## WHAT TO PRODUCE
Your answer should be every line of the records that contains the word "false", copied as it stands.

## LISTED ENTRIES
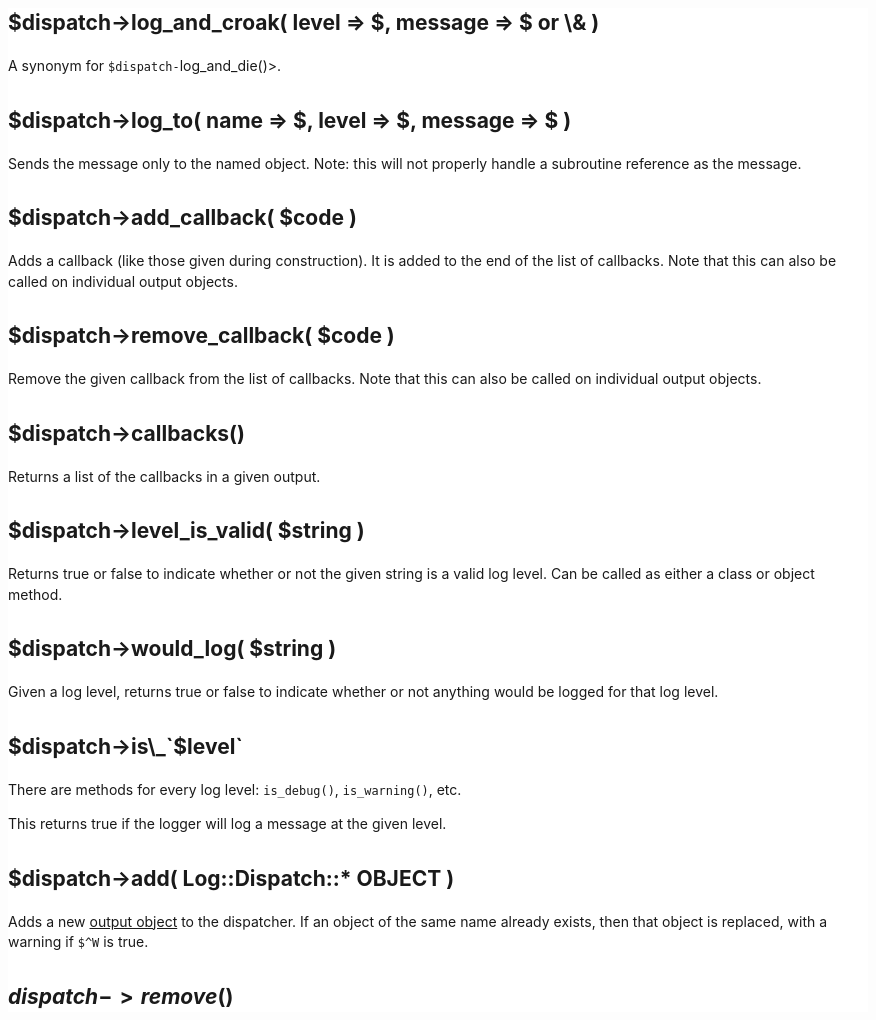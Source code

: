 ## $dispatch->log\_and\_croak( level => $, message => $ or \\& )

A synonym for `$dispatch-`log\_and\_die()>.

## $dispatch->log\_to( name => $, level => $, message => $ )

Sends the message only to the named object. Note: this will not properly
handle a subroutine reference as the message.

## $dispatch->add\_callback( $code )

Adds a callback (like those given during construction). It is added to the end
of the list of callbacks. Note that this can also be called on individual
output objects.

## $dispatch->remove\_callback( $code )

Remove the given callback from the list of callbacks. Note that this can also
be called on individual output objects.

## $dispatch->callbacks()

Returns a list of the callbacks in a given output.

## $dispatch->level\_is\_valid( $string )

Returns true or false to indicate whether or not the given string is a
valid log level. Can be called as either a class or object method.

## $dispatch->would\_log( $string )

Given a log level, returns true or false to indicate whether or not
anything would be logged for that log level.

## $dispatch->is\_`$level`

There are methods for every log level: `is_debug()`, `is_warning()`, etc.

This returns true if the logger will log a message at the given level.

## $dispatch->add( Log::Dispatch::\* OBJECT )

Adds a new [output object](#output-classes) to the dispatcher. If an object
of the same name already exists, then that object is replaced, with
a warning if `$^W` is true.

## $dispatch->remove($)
...
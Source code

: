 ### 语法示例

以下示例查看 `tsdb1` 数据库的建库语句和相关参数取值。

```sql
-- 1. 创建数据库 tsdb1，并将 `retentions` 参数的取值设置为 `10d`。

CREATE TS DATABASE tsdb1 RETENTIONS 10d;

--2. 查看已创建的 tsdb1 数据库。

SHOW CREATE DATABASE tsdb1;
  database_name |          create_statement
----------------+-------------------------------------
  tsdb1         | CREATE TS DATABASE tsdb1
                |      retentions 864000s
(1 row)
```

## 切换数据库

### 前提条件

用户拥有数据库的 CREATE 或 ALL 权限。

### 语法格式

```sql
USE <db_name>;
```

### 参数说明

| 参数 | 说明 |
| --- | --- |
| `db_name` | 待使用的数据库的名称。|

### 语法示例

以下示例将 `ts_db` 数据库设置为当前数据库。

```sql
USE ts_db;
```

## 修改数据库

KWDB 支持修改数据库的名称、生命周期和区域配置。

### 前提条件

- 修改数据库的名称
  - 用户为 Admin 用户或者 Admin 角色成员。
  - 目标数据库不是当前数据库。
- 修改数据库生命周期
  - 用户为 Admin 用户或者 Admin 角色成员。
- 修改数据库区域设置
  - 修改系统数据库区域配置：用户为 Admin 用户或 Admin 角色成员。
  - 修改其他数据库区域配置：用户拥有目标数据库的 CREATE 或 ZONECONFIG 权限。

## RESULT OF THE TASK
Returns true or false to indicate whether or not the given string is a
Given a log level, returns true or false to indicate whether or not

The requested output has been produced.